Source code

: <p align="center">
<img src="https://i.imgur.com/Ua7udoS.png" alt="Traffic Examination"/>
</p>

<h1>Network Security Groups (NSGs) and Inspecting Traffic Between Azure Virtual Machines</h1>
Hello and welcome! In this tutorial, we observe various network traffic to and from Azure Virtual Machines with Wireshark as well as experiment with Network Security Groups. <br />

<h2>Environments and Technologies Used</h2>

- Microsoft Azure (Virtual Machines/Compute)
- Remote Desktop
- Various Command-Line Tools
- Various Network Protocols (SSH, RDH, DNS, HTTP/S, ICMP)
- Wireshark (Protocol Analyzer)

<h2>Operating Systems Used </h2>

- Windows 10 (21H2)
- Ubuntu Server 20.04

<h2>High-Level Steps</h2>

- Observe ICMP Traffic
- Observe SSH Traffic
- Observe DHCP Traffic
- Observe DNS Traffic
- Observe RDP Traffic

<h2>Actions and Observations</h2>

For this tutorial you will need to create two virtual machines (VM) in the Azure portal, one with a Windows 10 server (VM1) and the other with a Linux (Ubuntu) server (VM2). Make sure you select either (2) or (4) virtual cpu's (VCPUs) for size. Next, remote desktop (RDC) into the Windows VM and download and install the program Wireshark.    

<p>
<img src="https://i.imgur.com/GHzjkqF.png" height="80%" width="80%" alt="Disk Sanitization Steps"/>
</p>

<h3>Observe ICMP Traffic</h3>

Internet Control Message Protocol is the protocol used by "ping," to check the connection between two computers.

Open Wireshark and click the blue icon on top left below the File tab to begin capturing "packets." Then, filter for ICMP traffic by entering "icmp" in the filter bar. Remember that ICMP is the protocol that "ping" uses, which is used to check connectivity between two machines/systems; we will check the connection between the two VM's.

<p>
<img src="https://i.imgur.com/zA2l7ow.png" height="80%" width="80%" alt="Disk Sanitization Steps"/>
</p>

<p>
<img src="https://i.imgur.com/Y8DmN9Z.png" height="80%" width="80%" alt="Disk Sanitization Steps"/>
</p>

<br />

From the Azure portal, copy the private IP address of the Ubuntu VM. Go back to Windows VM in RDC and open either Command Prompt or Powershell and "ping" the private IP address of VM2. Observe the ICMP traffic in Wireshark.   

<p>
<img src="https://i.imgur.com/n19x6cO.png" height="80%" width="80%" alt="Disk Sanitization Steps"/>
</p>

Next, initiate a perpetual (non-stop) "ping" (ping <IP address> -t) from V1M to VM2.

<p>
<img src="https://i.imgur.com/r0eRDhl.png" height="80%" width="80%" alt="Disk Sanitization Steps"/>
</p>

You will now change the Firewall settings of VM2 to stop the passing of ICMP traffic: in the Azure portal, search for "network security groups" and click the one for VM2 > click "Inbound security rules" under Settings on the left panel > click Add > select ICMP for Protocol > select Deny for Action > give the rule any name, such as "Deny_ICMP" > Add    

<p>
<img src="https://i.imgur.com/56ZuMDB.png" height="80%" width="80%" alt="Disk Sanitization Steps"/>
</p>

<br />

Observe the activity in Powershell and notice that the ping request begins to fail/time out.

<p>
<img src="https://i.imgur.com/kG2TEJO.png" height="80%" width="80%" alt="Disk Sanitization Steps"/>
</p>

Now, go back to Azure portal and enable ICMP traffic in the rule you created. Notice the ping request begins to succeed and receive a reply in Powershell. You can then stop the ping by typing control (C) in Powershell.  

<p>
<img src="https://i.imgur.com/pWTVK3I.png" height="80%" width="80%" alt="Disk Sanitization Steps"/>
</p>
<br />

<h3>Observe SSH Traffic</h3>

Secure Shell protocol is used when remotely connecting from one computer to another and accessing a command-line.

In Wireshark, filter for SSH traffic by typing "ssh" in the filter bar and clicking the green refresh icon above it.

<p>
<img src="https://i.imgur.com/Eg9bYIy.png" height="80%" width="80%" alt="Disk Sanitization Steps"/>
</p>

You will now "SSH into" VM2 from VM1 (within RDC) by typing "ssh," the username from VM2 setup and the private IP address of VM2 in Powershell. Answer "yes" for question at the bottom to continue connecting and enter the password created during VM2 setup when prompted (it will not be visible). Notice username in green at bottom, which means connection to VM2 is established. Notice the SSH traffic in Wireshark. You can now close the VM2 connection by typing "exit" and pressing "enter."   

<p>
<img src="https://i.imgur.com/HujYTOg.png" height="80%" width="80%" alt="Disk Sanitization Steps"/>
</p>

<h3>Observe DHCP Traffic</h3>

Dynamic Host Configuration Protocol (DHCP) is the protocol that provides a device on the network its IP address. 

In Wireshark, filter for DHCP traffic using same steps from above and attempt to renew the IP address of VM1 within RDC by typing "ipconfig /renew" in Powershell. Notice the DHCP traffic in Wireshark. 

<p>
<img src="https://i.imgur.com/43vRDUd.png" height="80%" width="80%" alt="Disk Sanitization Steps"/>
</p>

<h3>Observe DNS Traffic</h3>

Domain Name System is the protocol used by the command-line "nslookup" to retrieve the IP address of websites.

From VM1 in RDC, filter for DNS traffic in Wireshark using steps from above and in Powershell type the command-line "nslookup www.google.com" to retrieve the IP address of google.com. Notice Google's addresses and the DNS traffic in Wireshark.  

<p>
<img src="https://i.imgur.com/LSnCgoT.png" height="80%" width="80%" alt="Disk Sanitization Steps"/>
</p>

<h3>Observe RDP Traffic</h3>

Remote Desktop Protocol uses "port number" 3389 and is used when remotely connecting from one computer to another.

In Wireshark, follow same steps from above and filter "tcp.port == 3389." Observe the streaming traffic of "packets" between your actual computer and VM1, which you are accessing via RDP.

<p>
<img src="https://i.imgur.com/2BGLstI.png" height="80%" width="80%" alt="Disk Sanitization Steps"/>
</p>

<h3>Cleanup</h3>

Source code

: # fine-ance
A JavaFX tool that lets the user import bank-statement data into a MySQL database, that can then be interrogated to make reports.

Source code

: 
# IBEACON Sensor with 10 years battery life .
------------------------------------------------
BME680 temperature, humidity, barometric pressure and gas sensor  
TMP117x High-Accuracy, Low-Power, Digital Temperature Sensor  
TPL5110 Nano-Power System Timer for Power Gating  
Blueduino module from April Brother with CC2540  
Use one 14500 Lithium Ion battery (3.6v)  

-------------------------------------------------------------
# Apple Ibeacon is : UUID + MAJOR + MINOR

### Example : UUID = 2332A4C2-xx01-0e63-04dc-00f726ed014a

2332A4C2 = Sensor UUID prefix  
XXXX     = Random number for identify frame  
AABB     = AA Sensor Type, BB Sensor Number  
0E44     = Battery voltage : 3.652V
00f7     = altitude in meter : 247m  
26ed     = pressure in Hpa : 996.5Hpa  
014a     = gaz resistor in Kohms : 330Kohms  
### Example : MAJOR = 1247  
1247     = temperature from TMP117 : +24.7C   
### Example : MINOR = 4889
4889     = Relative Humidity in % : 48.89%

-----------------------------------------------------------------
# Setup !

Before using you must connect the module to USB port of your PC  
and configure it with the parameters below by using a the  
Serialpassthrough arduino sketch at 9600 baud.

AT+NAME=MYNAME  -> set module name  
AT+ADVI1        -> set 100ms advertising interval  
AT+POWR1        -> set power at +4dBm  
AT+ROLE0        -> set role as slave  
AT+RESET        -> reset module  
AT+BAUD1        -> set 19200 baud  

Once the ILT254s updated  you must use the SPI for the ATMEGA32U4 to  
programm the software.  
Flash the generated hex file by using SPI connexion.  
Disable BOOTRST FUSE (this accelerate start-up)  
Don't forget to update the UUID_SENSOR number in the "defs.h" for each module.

- - -

ACTIVITY: Which of the lines above contain "module"? Return them all.

RESULT OF THIS TASK:
Blueduino module from April Brother with CC2540  
Before using you must connect the module to USB port of your PC  
AT+NAME=MYNAME  -> set module name  
AT+RESET        -> reset module  
Don't forget to update the UUID_SENSOR number in the "defs.h" for each module.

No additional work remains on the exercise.